Replicating Phoenix Index Tables
The secondary indexing implementation in Phoenix changed drastically between versions lower than Phoenix 4.14 and higher. The manner in which HBase replication sends Phoenix data is fundamentally incompatible with the new style of Phoenix secondary index maintenance. Architecturally, it is most desirable that we replicate only Phoenix data tables, and let the “local” HBase cluster maintain any secondary indexes for you. However, currently no “Phoenix-aware” replication strategy exists which is capable of automatically maintaining the Phoenix secondary indexes for replicated Phoenix data tables.
Follow the recommended steps in Replicating Phoenix Data Tables to replicate all
Phoenix data tables before proceeding. For each index table that you want to replicate, perform
the following steps:
- Create the corresponding index in COD. Be sure to specify the same exact create index
command that was used in the legacy product (both indexes columns and “include” columns). If
you have a significant amount of data in the corresponding data table, include the async
keyword in the create index command. The async keyword will create the table but not populate
any data into this
table.
jdbc:phoenix> CREATE INDEX SMALL_INDEX on SMALL_TABLE(col1) INCLUDE (col2); jdbc:phoenix> CREATE INDEX BIG_INDEX ON BIG_TABLE(col1) INCLUDE (col2) ASYNC;
- Enable replication on the Phoenix index table in the source cluster by using the “alter”
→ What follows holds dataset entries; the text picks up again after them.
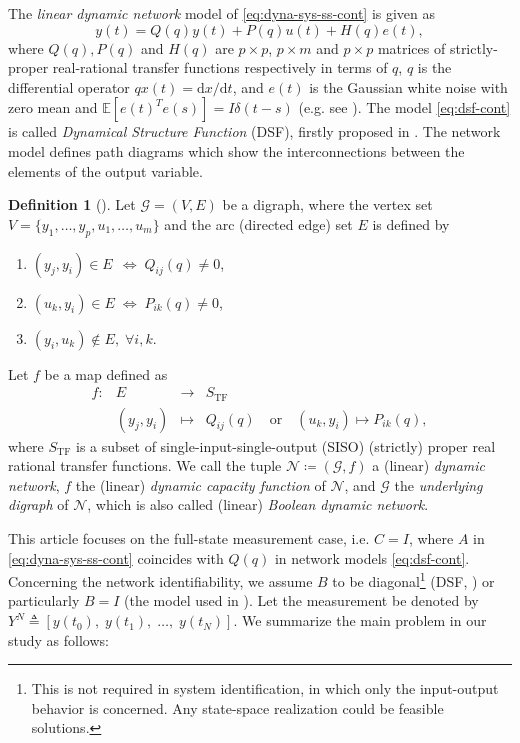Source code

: \documentclass[letterpaper,10pt,journal,final]{IEEEtran}
\theoremstyle{definition}
\newtheorem{definition}[theorem]{Definition}
\theoremstyle{remark}
\begin{document}
The \emph{linear dynamic network} model of \eqref{eq:dyna-sys-ss-cont} is given as
\begin{equation}
  \label{eq:dsf-cont}
  y(t) = Q(q) y(t) + P(q) u(t) + H(q) e(t),
\end{equation}
where $Q(q),P(q)$ and $H(q)$ are $p \times p$, $p\times m$ and $p \times p$ matrices of
strictly-proper real-rational transfer functions respectively in terms of $q$, $q$ is
the differential operator $q x(t) = \mathrm{d}x/\mathrm{d} t$, and $e(t)$ is the
Gaussian white noise with zero mean and $\mathbb{E}[e(t)^T e(s)] = I\delta(t-s)$
(e.g. see \cite{Hayden2016a}). The model \eqref{eq:dsf-cont} is called
\emph{Dynamical Structure Function} (DSF), firstly proposed in \cite{Goncalves2008}.
The network model defines path diagrams which show the interconnections between the
elements of the output variable.
\begin{definition}[\cite{Yue2017a}]
  \label{def:LTI-dynamic-network}
  Let $\mathcal{G} = (V,E)$ be a digraph,
  where the vertex set $V = \{y_1, \dots, y_p, u_1, \dots, u_m\}$
and the arc (directed edge) set $E$ is defined by
  \begin{enumerate}[label=\roman*),itemindent=8pt]
  \item $(y_j, y_i) \in E\;\, \Leftrightarrow\; Q_{ij}(q) \neq 0$,
  \item $(u_k, y_i) \in E\; \Leftrightarrow\; P_{ik}(q) \neq 0$,
  \item $(y_i, u_k) \notin E, \; \forall i,k$.
  \end{enumerate}
  Let $f$ be a map defined as
  \begin{equation*}
    \begin{array}{rrll}
      f: & E & \rightarrow & S_\text{TF} \\
         & (y_j, y_i) & \mapsto & Q_{ij}(q) \quad \mathrm{or} \quad (u_k, y_i)  \mapsto  P_{ik}(q),
    \end{array}
  \end{equation*}
  where $S_\text{TF}$ is a subset of single-input-single-output (SISO) (strictly) proper real rational transfer functions.
  We call the tuple $\mathcal{N} \coloneqq (\mathcal{G}, f)$ a (linear) \emph{dynamic network},  $f$ the (linear) \emph{dynamic capacity function} of $\mathcal{N}$, and $\mathcal{G}$ the \emph{underlying digraph} of $\mathcal{N}$, which is also called (linear) \emph{Boolean dynamic network}.
\end{definition}

This article focuses on the full-state measurement case, i.e. $C = I$, where $A$ in
\eqref{eq:dyna-sys-ss-cont} coincides with $Q(q)$ in network models
\eqref{eq:dsf-cont}.
Concerning the network identifiability\cite{Goncalves2008}, we assume $B$ to be
diagonal\footnote{This is not required in system identification, in which only the
  input-output behavior is concerned. Any state-space realization could be feasible
  solutions.} (DSF, \cite{Goncalves2008}) or particularly $B = I$ (the model used in
\cite{VandenHof2013}).  Let the measurement be denoted by
\begin{math}
  Y^N \triangleq [ y(t_0), \; y(t_1), \; \dots, \; y(t_N) ].
\end{math}
We summarize the main problem in our study as follows:
\end{document}
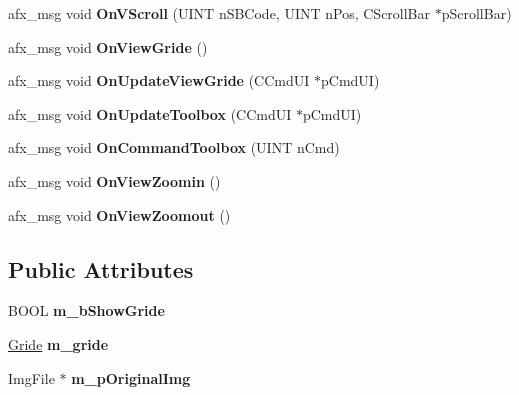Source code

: \begin{DoxyCompactItemize}
\mbox{\label{class_process_view_a6cd442b45537d007e354f6d6bb59a778}} 
afx\+\_\+msg void {\bfseries On\+V\+Scroll} (U\+I\+NT n\+S\+B\+Code, U\+I\+NT n\+Pos, C\+Scroll\+Bar $\ast$p\+Scroll\+Bar)
\item 
\mbox{\label{class_process_view_a83b03b4d575bcb06ebf6bdd470c01942}} 
afx\+\_\+msg void {\bfseries On\+View\+Gride} ()
\item 
\mbox{\label{class_process_view_acbb45aa45b32a59abd0b9a2193d7183e}} 
afx\+\_\+msg void {\bfseries On\+Update\+View\+Gride} (C\+Cmd\+UI $\ast$p\+Cmd\+UI)
\item 
\mbox{\label{class_process_view_a543224f665b9e4a819e753851815fc3d}} 
afx\+\_\+msg void {\bfseries On\+Update\+Toolbox} (C\+Cmd\+UI $\ast$p\+Cmd\+UI)
\item 
\mbox{\label{class_process_view_aceb4f73ef0470ac2defa7240234ff8b2}} 
afx\+\_\+msg void {\bfseries On\+Command\+Toolbox} (U\+I\+NT n\+Cmd)
\item 
\mbox{\label{class_process_view_a20ed42b9ec53e1c8a06c4583569c71fc}} 
afx\+\_\+msg void {\bfseries On\+View\+Zoomin} ()
\item 
\mbox{\label{class_process_view_a20aa12d6a33b71fc6a303c8a1af95268}} 
afx\+\_\+msg void {\bfseries On\+View\+Zoomout} ()
\end{DoxyCompactItemize}
\subsection*{Public Attributes}
\begin{DoxyCompactItemize}
\item 
\mbox{\label{class_process_view_aeef37b8953cb3c432954240c91e98a5d}} 
B\+O\+OL {\bfseries m\+\_\+b\+Show\+Gride}
\item 
\mbox{\label{class_process_view_a7c7fc0bd7d0416172e7d00cf682f2bb5}} 
\mbox{\hyperlink{class_gride}{Gride}} {\bfseries m\+\_\+gride}
\item 
\mbox{\label{class_process_view_adc0115d468bba213de87ed1513fc673f}} 
Img\+File $\ast$ {\bfseries m\+\_\+p\+Original\+Img}
\end{DoxyCompactItemize}
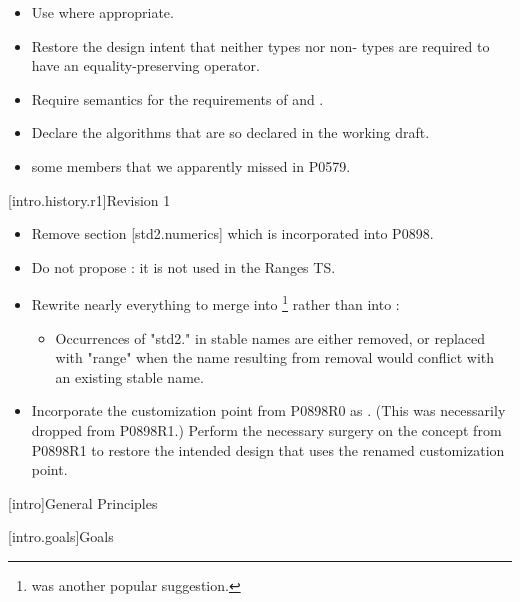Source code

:\begin{itemize}
\item Use  where appropriate.

\item Restore the design intent that neither  types nor
  non-  types are required to have an
  equality-preserving \tcode{*} operator.

\item Require semantics for the  requirements of
   and
  .

\item Declare  the algorithms that are so declared in the
  working draft.

\item {} some  members that we apparently
  missed in P0579.
\end{itemize}

[intro.history.r1]{Revision 1}
\begin{itemize}
\item Remove section [std2.numerics] which is incorporated into P0898.

\item Do not propose : it is not used in the Ranges TS.

\item Rewrite nearly everything to merge into \footnote{
was another popular suggestion.} rather than into :
  \begin{itemize}
  \item Occurrences of "std2." in stable names are either removed, or replaced with
    "range" when the name resulting from removal would conflict with an existing
    stable name.
  \end{itemize}

\item Incorporate the  customization point from P0898R0 as
. (This was necessarily dropped from P0898R1.) Perform the
necessary surgery on the  concept from P0898R1 to restore the
intended design that uses the renamed customization point.

\end{itemize}

[intro]{General Principles}

[intro.goals]{Goals}

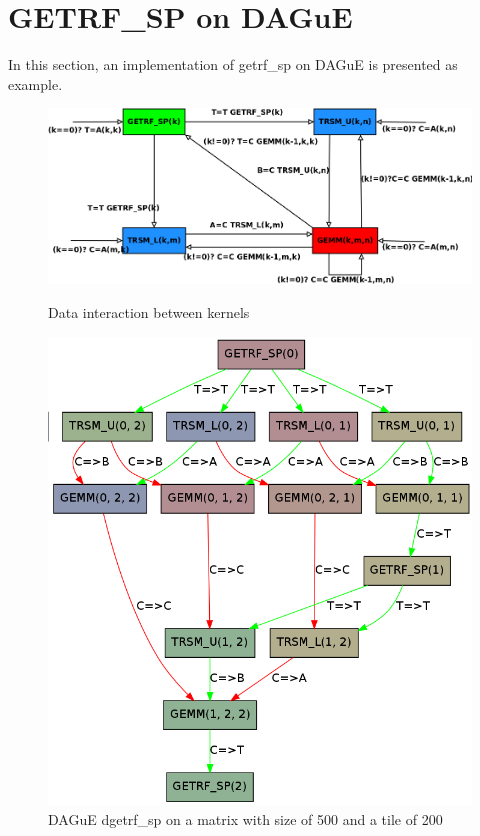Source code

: \documentclass{report}
\begin{document}
\section{GETRF\_SP on DAGuE}
In this section, an implementation of getrf\_sp on DAGuE is presented as example. 

\begin{figure}[!ht]
\begin{minipage}[!ht]{.5\linewidth}
\centering
\includegraphics[width=\textwidth]{dag_getrf_sp.png}
\caption{Data interaction between kernels}
\end{minipage} \hfill
\begin{minipage}[!ht]{.5\linewidth}
\includegraphics[width=\textwidth]{dag.png}
\caption{DAGuE dgetrf\_sp on a matrix with size of 500 and a tile of 200}
\end{minipage}
\end{figure}
\end{document}
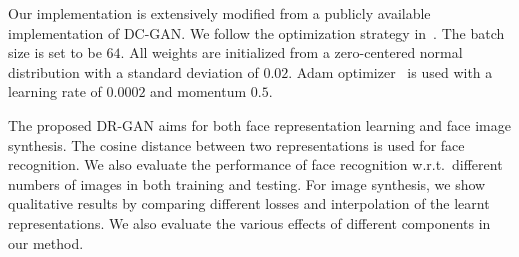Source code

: \documentclass[10pt,journal,compsoc]{IEEEtran}
\begin{document}
Our implementation is extensively modified from a publicly available implementation of DC-GAN. 
We follow the optimization strategy in~\cite{radford2015unsupervised}.
The batch size is set to be $64$. 
All weights are initialized from a zero-centered normal distribution with a standard deviation of $0.02$. 
Adam optimizer~\cite{kingma2014adam} is used with a learning rate of $0.0002$ and momentum $0.5$.

The proposed DR-GAN aims for both face representation learning and face image synthesis. 
The cosine distance between two representations is used for face recognition. 
We also evaluate the performance of face recognition w.r.t.~different numbers of images in both training and testing. 
For image synthesis, we show qualitative results by comparing different losses and interpolation of the learnt representations. 
We also evaluate the various effects of different components in our method. 
\end{document}
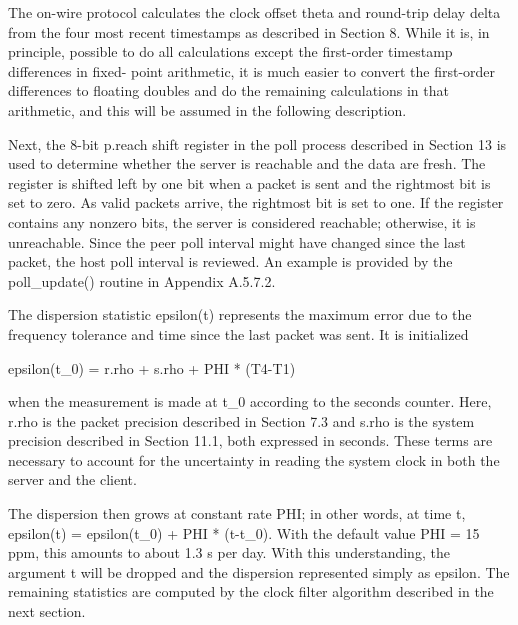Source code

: The on-wire protocol calculates the clock offset theta and round-trip
delay delta from the four most recent timestamps as described in
Section 8. While it is, in principle, possible to do all
calculations except the first-order timestamp differences in fixed-
point arithmetic, it is much easier to convert the first-order
differences to floating doubles and do the remaining calculations in
that arithmetic, and this will be assumed in the following
description.

Next, the 8-bit p.reach shift register in the poll process described
in Section 13 is used to determine whether the server is reachable
and the data are fresh. The register is shifted left by one bit when
a packet is sent and the rightmost bit is set to zero. As valid
packets arrive, the rightmost bit is set to one. If the register
contains any nonzero bits, the server is considered reachable;
otherwise, it is unreachable. Since the peer poll interval might
have changed since the last packet, the host poll interval is
reviewed. An example is provided by the poll\_update() routine in
Appendix A.5.7.2.

The dispersion statistic epsilon(t) represents the maximum error due
to the frequency tolerance and time since the last packet was sent.
It is initialized

epsilon(t\_0) = r.rho + s.rho + PHI * (T4-T1)

when the measurement is made at t\_0 according to the seconds counter.
Here, r.rho is the packet precision described in Section 7.3 and
s.rho is the system precision described in Section 11.1, both
expressed in seconds. These terms are necessary to account for the
uncertainty in reading the system clock in both the server and the
client.

The dispersion then grows at constant rate PHI; in other words, at
time t, epsilon(t) = epsilon(t\_0) + PHI * (t-t\_0). With the default
value PHI = 15 ppm, this amounts to about 1.3 s per day. With this
understanding, the argument t will be dropped and the dispersion
represented simply as epsilon. The remaining statistics are computed
by the clock filter algorithm described in the next section.
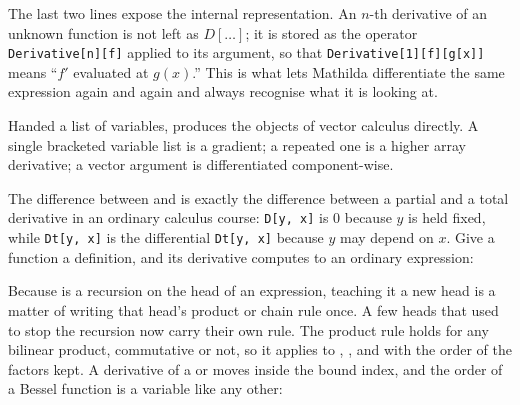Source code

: The last two lines expose the internal representation. An \(n\)-th derivative of
an unknown function is not left as \(D[\ldots]\); it is stored as the operator
\texttt{Derivative[n][f]} applied to its argument, so that
\texttt{Derivative[1][f][g[x]]} means ``\(f'\) evaluated at \(g(x)\).'' This is
what lets Mathilda differentiate the same expression again and again and always
recognise what it is looking at.

Handed a list of variables,  produces the objects of vector calculus
directly. A single bracketed variable list is a gradient; a repeated one is a
higher array derivative; a vector argument is differentiated component-wise.

\begin{codepairs}
\end{codepairs}

The difference between  and  is exactly the
difference between a partial and a total derivative in an ordinary calculus
course: \texttt{D[y, x]} is \(0\) because \(y\) is held fixed, while
\texttt{Dt[y, x]} is the differential \texttt{Dt[y, x]} because \(y\) may depend
on \(x\). Give a function a definition, and its derivative computes to an
ordinary expression:

\begin{codepairs}
\end{codepairs}

Because  is a recursion on the head of an expression, teaching it a new head
is a matter of writing that head's product or chain rule once. A few heads that
used to stop the recursion now carry their own rule. The product rule holds for any
bilinear product, commutative or not, so it applies to ,
, and  with the order of the factors kept. A
derivative of a  or  moves inside the bound index, and the order
of a Bessel function is a variable like any other:

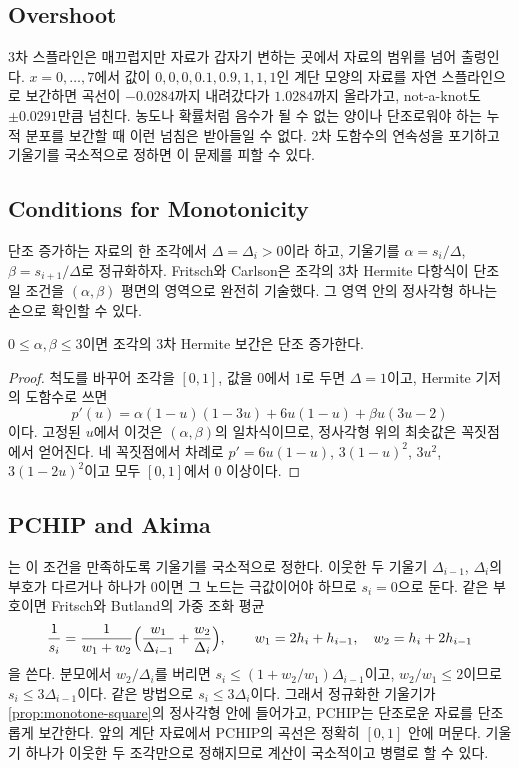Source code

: \subsection{Overshoot}

3차 스플라인은 매끄럽지만 자료가 갑자기 변하는 곳에서 자료의 범위를 넘어 출렁인다. $x=0,\dots,7$에서 값이 $0,0,0,0.1,0.9,1,1,1$인 계단 모양의 자료를 자연 스플라인으로 보간하면 곡선이 $-0.0284$까지 내려갔다가 $1.0284$까지 올라가고, not-a-knot도 $\pm0.0291$만큼 넘친다. 농도나 확률처럼 음수가 될 수 없는 양이나 단조로워야 하는 누적 분포를 보간할 때 이런 넘침은 받아들일 수 없다. 2차 도함수의 연속성을 포기하고 기울기를 국소적으로 정하면 이 문제를 피할 수 있다.

\subsection{Conditions for Monotonicity}

단조 증가하는 자료의 한 조각에서 $\Delta=\Delta_i>0$이라 하고, 기울기를 $\alpha=s_i/\Delta$, $\beta=s_{i+1}/\Delta$로 정규화하자. Fritsch와 Carlson은 조각의 3차 Hermite 다항식이 단조일 조건을 $(\alpha,\beta)$ 평면의 영역으로 완전히 기술했다\cite{fritsch1980}. 그 영역 안의 정사각형 하나는 손으로 확인할 수 있다.

\begin{proposition}
\label{prop:monotone-square}
$0\le\alpha,\beta\le3$이면 조각의 3차 Hermite 보간은 단조 증가한다.
\end{proposition}

\begin{proof}
척도를 바꾸어 조각을 $[0,1]$, 값을 $0$에서 $1$로 두면 $\Delta=1$이고, Hermite 기저의 도함수로 쓰면
\[
p'(u)=\alpha(1-u)(1-3u)+6u(1-u)+\beta u(3u-2)
\]
이다. 고정된 $u$에서 이것은 $(\alpha,\beta)$의 일차식이므로, 정사각형 위의 최솟값은 꼭짓점에서 얻어진다. 네 꼭짓점에서 차례로 $p'=6u(1-u)$, $3(1-u)^2$, $3u^2$, $3(1-2u)^2$이고 모두 $[0,1]$에서 $0$ 이상이다.
\end{proof}

\subsection{PCHIP and Akima}

는 이 조건을 만족하도록 기울기를 국소적으로 정한다. 이웃한 두 기울기 $\Delta_{i-1}$, $\Delta_i$의 부호가 다르거나 하나가 $0$이면 그 노드는 극값이어야 하므로 $s_i=0$으로 둔다. 같은 부호이면 Fritsch와 Butland의 가중 조화 평균
\[
\frac1{s_i}=\frac1{w_1+w_2}\Bigl(\frac{w_1}{\Delta_{i-1}}+\frac{w_2}{\Delta_i}\Bigr),\qquad w_1=2h_i+h_{i-1},\quad w_2=h_i+2h_{i-1}
\]
을 쓴다\cite{fritsch1984}. 분모에서 $w_2/\Delta_i$를 버리면 $s_i\le(1+w_2/w_1)\Delta_{i-1}$이고, $w_2/w_1\le2$이므로 $s_i\le3\Delta_{i-1}$이다. 같은 방법으로 $s_i\le3\Delta_i$이다. 그래서 정규화한 기울기가 \cref{prop:monotone-square}의 정사각형 안에 들어가고, PCHIP는 단조로운 자료를 단조롭게 보간한다. 앞의 계단 자료에서 PCHIP의 곡선은 정확히 $[0,1]$ 안에 머문다. 기울기 하나가 이웃한 두 조각만으로 정해지므로 계산이 국소적이고 병렬로 할 수 있다.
command in the HBase shell like enabling replication for HBase and Phoenix Data
tables.
hbase> alter “BIG_INDEX”, {NAME=>”0”, REPLICATION_SCOPE=>1}
- If you used the ASYNC keyword in the create index in COD, now you have to use IndexTool to
build the index. This will launch a MapReduce job to build in the index in parallel, rather
than synchronously from a single client as is normally done. An example IndexTool invocation
would be done on the command line for the COD cluster (using the HBase client tarball) like
the
following:
$ hbase org.apache.phoenix.mapreduce.index.IndexTool --data-table BIG_TABLE --index-table BIG_INDEX --output-path /tmp/BIG_INDEX-files
- Ensure the MapReduce job launched by this command completes before proceeding.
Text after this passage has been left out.